Adding 'Notes' section to README.MD (#4)

brandonh-msft · nzthiago · commit 917ab1a7b495 · 2019-03-06T19:04:01.000-08:00
* Adding 'Notes' section to README.MD - fixes #3 * Update README.md
diff --git a/README.md b/README.md
@@ -207,3 +207,8 @@ After deployment:
 - Issue an HTTP POST to that endpoint with the `path` parameter populated from the output of the PowerShell script you ran in [2.1](#21-copy-the-dataset-to-an-azure-blob-storage-instance)
 
 You'll receive back a list of URLs you can use to check status, issue new events (not handled by this sample), or terminate the orchestration.
+
+# Notes
+The implementation shown here utilizes a single reducer. If you needed multiple reducers, you would create **a sub-orchestration per reducer**, launch those in parallel, do the `CallActivityAsync()` calls within the sub-orchestrator, reduce the results, pass that up to the parent orchestrator to further reduce the results, and so on.
+
+It's also important to remember while Serverless technologies allow you to scale "infinitely" we must use the right tool for the right job.
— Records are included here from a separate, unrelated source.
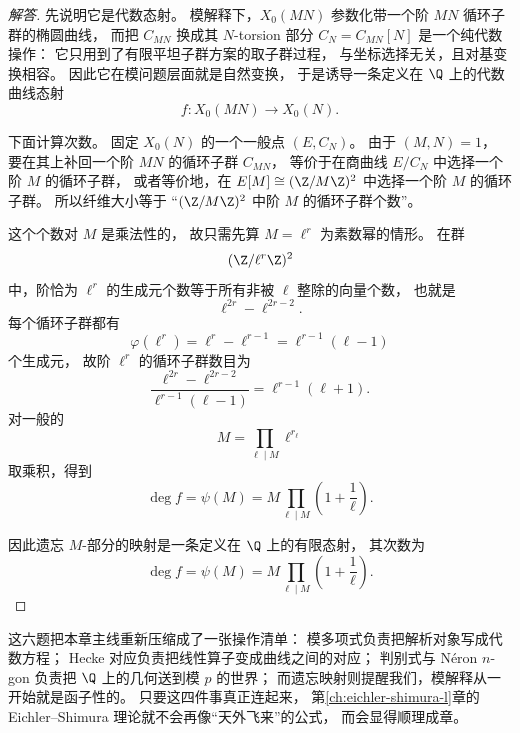 \begin{proof}[解答]
先说明它是代数态射。
模解释下，$X_0(MN)$ 参数化带一个阶 $MN$ 循环子群的椭圆曲线，
而把 $C_{MN}$ 换成其 $N$-torsion 部分 $C_N=C_{MN}[N]$ 是一个纯代数操作：
它只用到了有限平坦子群方案的取子群过程，
与坐标选择无关，且对基变换相容。
因此它在模问题层面就是自然变换，
于是诱导一条定义在 $\Q$ 上的代数曲线态射
\[
  f:X_0(MN)\to X_0(N).
\]

下面计算次数。
固定 $X_0(N)$ 的一个一般点 $(E,C_N)$。
由于 $(M,N)=1$，
要在其上补回一个阶 $MN$ 的循环子群 $C_{MN}$，
等价于在商曲线 $E/C_N$ 中选择一个阶 $M$ 的循环子群，
或者等价地，在 $E[M]\cong (\Z/M\Z)^2$ 中选择一个阶 $M$ 的循环子群。
所以纤维大小等于
“$(\Z/M\Z)^2$ 中阶 $M$ 的循环子群个数”。

这个个数对 $M$ 是乘法性的，
故只需先算 $M=\ell^r$ 为素数幂的情形。
在群
\[
  (\Z/\ell^r\Z)^2
\]
中，阶恰为 $\ell^r$ 的生成元个数等于所有非被 $\ell$ 整除的向量个数，
也就是
\[
  \ell^{2r}-\ell^{2r-2}.
\]
每个循环子群都有
\[
  \varphi(\ell^r)=\ell^r-\ell^{r-1}=\ell^{r-1}(\ell-1)
\]
个生成元，
故阶 $\ell^r$ 的循环子群数目为
\[
  \frac{\ell^{2r}-\ell^{2r-2}}{\ell^{r-1}(\ell-1)}
  =\ell^{r-1}(\ell+1).
\]
对一般的
\[
  M=\prod_{\ell\mid M}\ell^{r_\ell}
\]
取乘积，得到
\[
  \deg f=\psi(M)=M\prod_{\ell\mid M}\left(1+\frac1\ell\right).
\]

因此遗忘 $M$-部分的映射是一条定义在 $\Q$ 上的有限态射，
其次数为
\[
  \deg f=\psi(M)=M\prod_{\ell\mid M}\left(1+\frac1\ell\right).
\]
\end{proof}

这六题把本章主线重新压缩成了一张操作清单：
模多项式负责把解析对象写成代数方程；
Hecke 对应负责把线性算子变成曲线之间的对应；
判别式与 N\'eron $n$-gon 负责把 $\Q$ 上的几何送到模 $p$ 的世界；
而遗忘映射则提醒我们，模解释从一开始就是函子性的。
只要这四件事真正连起来，
第\ref{ch:eichler-shimura-l}章的 Eichler--Shimura 理论就不会再像“天外飞来”的公式，
而会显得顺理成章。
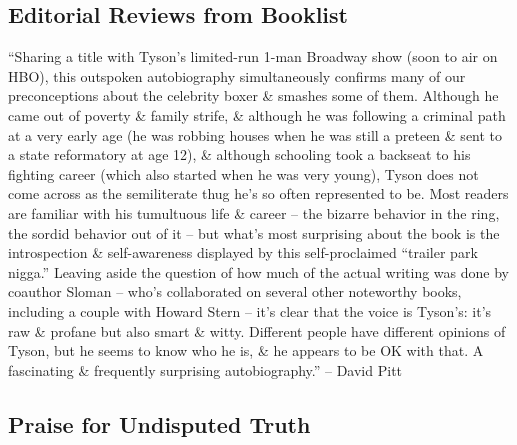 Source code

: \documentclass{article}
\numberwithin{equation}{section}
\begin{document}
\subsection{Editorial Reviews from Booklist}
``Sharing a title with Tyson's limited-run 1-man Broadway show (soon to air on HBO), this outspoken autobiography simultaneously confirms many of our preconceptions about the celebrity boxer \& smashes some of them. Although he came out of poverty \& family strife, \& although he was following a criminal path at a very early age (he was robbing houses when he was still a preteen \& sent to a state reformatory at age 12), \& although schooling took a backseat to his fighting career (which also started when he was very young), Tyson does not come across as the semiliterate thug he's so often represented to be. Most readers are familiar with his tumultuous life \& career -- the bizarre behavior in the ring, the sordid behavior out of it -- but what's most surprising about the book is the introspection \& self-awareness displayed by this self-proclaimed ``trailer park nigga.'' Leaving aside the question of how much of the actual writing was done by coauthor Sloman -- who's collaborated on several other noteworthy books, including a couple with Howard Stern -- it's clear that the voice is Tyson's: it's raw \& profane but also smart \& witty. Different people have different opinions of Tyson, but he seems to know who he is, \& he appears to be OK with that. A fascinating \& frequently surprising autobiography.'' -- David Pitt

\subsection{Praise for Undisputed Truth}
\end{document}
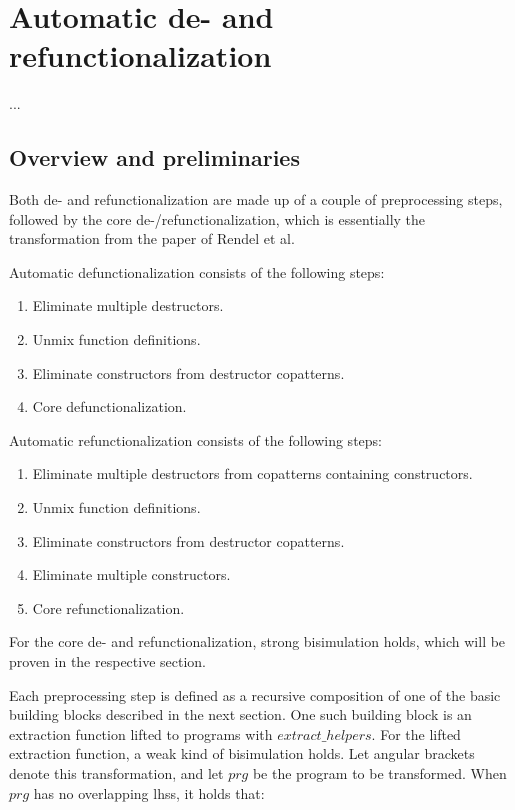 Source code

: \chapter{Automatic de- and refunctionalization}

...

\section{Overview and preliminaries}

Both de- and refunctionalization are made up of a couple of preprocessing steps, followed by the core de-/refunctionalization, which is essentially the transformation from the paper of Rendel et al.

Automatic defunctionalization consists of the following steps:
\begin{enumerate}
\item Eliminate multiple destructors.

\item Unmix function definitions.

\item Eliminate constructors from destructor copatterns.

\item Core defunctionalization.

\end{enumerate}

Automatic refunctionalization consists of the following steps:
\begin{enumerate}
\item Eliminate multiple destructors from copatterns containing constructors.

\item Unmix function definitions.

\item Eliminate constructors from destructor copatterns.

\item Eliminate multiple constructors.

\item Core refunctionalization.

\end{enumerate}

For the core de- and refunctionalization, strong bisimulation holds, which will be proven in the respective section.

Each preprocessing step is defined as a recursive composition of one of the basic building blocks described in the next section. One such building block is an extraction function lifted to programs with $extract\_helpers$. For the lifted extraction function, a weak kind of bisimulation holds. Let angular brackets denote this transformation, and let $prg$ be the program to be transformed. When $prg$ has no overlapping lhss, it holds that:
Durable Functions will, in theory, scale out to run any number of jobs in parallel and come back to the reduce step so **this approach may work very well for loads that can be highly parallelized** however the machines on which Azure Functions run (in Consumption plan) are of limited specs ([more detail can be found here in the docs](https://docs.microsoft.com/en-us/azure/azure-functions/functions-scale#how-the-consumption-plan-works)). This means **this approach _may not_ work well for loads with very large sections to be processed by each mapper**. In this case, you may look in to hosting this implementation on an App Service Plan with large VMs or, even better, a Functions Premium offering with a large VM size to process the data more quickly. Another thing to note is the way DF passes results and parameters around; these are done via Azure Storage Queues which may/may not add unacceptable latency in to your big data process.